((
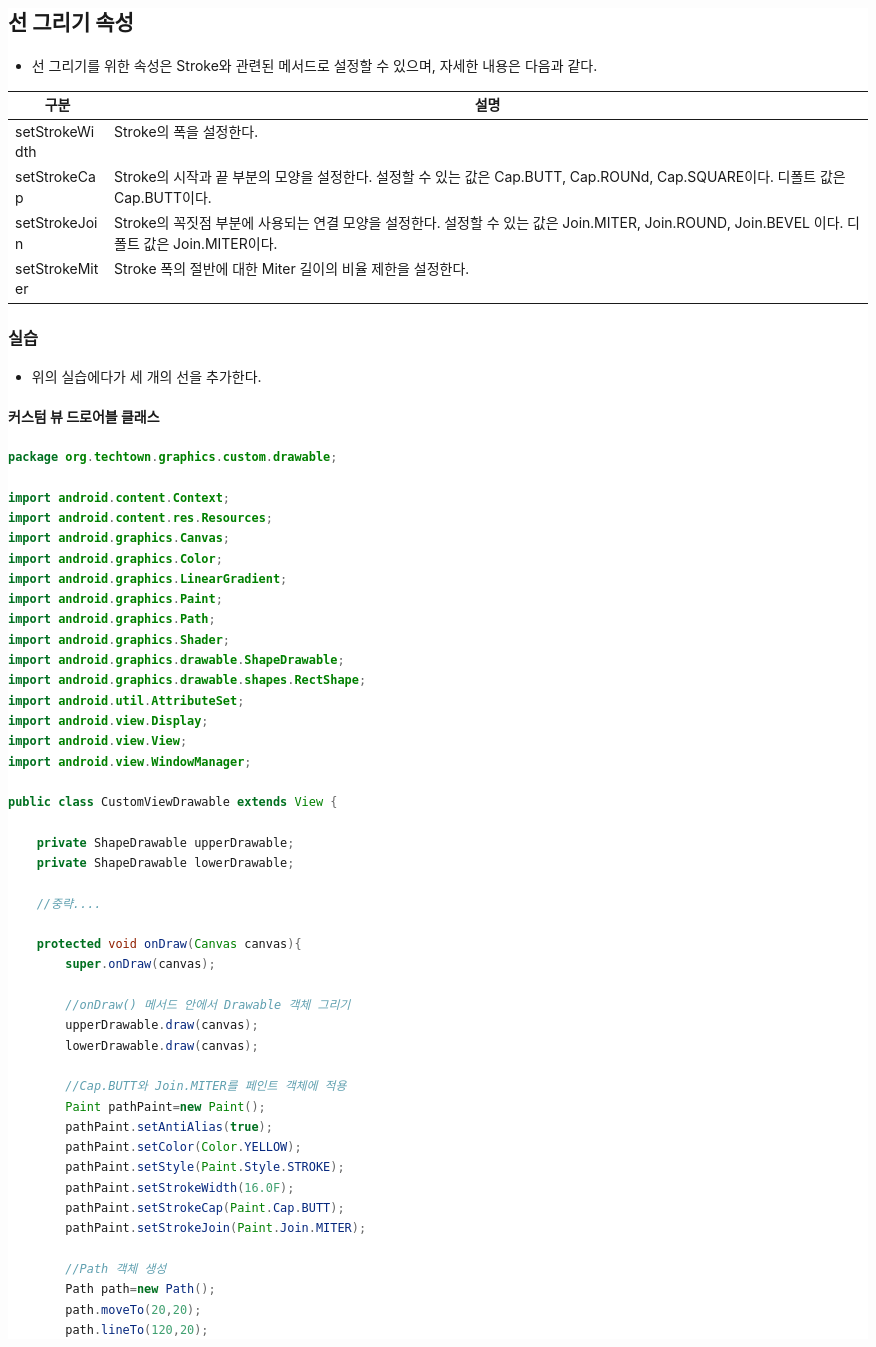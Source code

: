 ## 선 그리기 속성

* 선 그리기를 위한 속성은 Stroke와 관련된 메서드로 설정할 수 있으며, 자세한 내용은 다음과 같다.

| 구분 | 설명 |
| ---- | ---- |
| setStrokeWidth | Stroke의 폭을 설정한다. |
| setStrokeCap | Stroke의 시작과 끝 부분의 모양을 설정한다. 설정할 수 있는 값은 Cap.BUTT, Cap.ROUNd, Cap.SQUARE이다. 디폴트 값은 Cap.BUTT이다. |
| setStrokeJoin | Stroke의 꼭짓점 부분에 사용되는 연결 모양을 설정한다. 설정할 수 있는 값은 Join.MITER, Join.ROUND, Join.BEVEL 이다. 디폴트 값은 Join.MITER이다. |
| setStrokeMiter | Stroke 폭의 절반에 대한 Miter 길이의 비율 제한을 설정한다. |

### 실습

* 위의 실습에다가 세 개의 선을 추가한다.

#### 커스텀 뷰 드로어블 클래스

```java
package org.techtown.graphics.custom.drawable;

import android.content.Context;
import android.content.res.Resources;
import android.graphics.Canvas;
import android.graphics.Color;
import android.graphics.LinearGradient;
import android.graphics.Paint;
import android.graphics.Path;
import android.graphics.Shader;
import android.graphics.drawable.ShapeDrawable;
import android.graphics.drawable.shapes.RectShape;
import android.util.AttributeSet;
import android.view.Display;
import android.view.View;
import android.view.WindowManager;

public class CustomViewDrawable extends View {

    private ShapeDrawable upperDrawable;
    private ShapeDrawable lowerDrawable;

    //중략....

    protected void onDraw(Canvas canvas){
        super.onDraw(canvas);

        //onDraw() 메서드 안에서 Drawable 객체 그리기
        upperDrawable.draw(canvas);
        lowerDrawable.draw(canvas);

        //Cap.BUTT와 Join.MITER를 페인트 객체에 적용
        Paint pathPaint=new Paint();
        pathPaint.setAntiAlias(true);
        pathPaint.setColor(Color.YELLOW);
        pathPaint.setStyle(Paint.Style.STROKE);
        pathPaint.setStrokeWidth(16.0F);
        pathPaint.setStrokeCap(Paint.Cap.BUTT);
        pathPaint.setStrokeJoin(Paint.Join.MITER);

        //Path 객체 생성
        Path path=new Path();
        path.moveTo(20,20);
        path.lineTo(120,20);
```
))
Exercise brief: Word for word, quote the lines above. Omit the pictures.

Exercise answer:
Source code

: ## 선 그리기 속성

* 선 그리기를 위한 속성은 Stroke와 관련된 메서드로 설정할 수 있으며, 자세한 내용은 다음과 같다.

| 구분 | 설명 |
| ---- | ---- |
| setStrokeWidth | Stroke의 폭을 설정한다. |
| setStrokeCap | Stroke의 시작과 끝 부분의 모양을 설정한다. 설정할 수 있는 값은 Cap.BUTT, Cap.ROUNd, Cap.SQUARE이다. 디폴트 값은 Cap.BUTT이다. |
| setStrokeJoin | Stroke의 꼭짓점 부분에 사용되는 연결 모양을 설정한다. 설정할 수 있는 값은 Join.MITER, Join.ROUND, Join.BEVEL 이다. 디폴트 값은 Join.MITER이다. |
| setStrokeMiter | Stroke 폭의 절반에 대한 Miter 길이의 비율 제한을 설정한다. |

### 실습

* 위의 실습에다가 세 개의 선을 추가한다.

#### 커스텀 뷰 드로어블 클래스

```java
package org.techtown.graphics.custom.drawable;

import android.content.Context;
import android.content.res.Resources;
import android.graphics.Canvas;
import android.graphics.Color;
import android.graphics.LinearGradient;
import android.graphics.Paint;
import android.graphics.Path;
import android.graphics.Shader;
import android.graphics.drawable.ShapeDrawable;
import android.graphics.drawable.shapes.RectShape;
import android.util.AttributeSet;
import android.view.Display;
import android.view.View;
import android.view.WindowManager;

public class CustomViewDrawable extends View {

    private ShapeDrawable upperDrawable;
    private ShapeDrawable lowerDrawable;

    //중략....

    protected void onDraw(Canvas canvas){
        super.onDraw(canvas);

        //onDraw() 메서드 안에서 Drawable 객체 그리기
        upperDrawable.draw(canvas);
        lowerDrawable.draw(canvas);

        //Cap.BUTT와 Join.MITER를 페인트 객체에 적용
        Paint pathPaint=new Paint();
        pathPaint.setAntiAlias(true);
        pathPaint.setColor(Color.YELLOW);
        pathPaint.setStyle(Paint.Style.STROKE);
        pathPaint.setStrokeWidth(16.0F);
        pathPaint.setStrokeCap(Paint.Cap.BUTT);
        pathPaint.setStrokeJoin(Paint.Join.MITER);

        //Path 객체 생성
        Path path=new Path();
        path.moveTo(20,20);
        path.lineTo(120,20);
```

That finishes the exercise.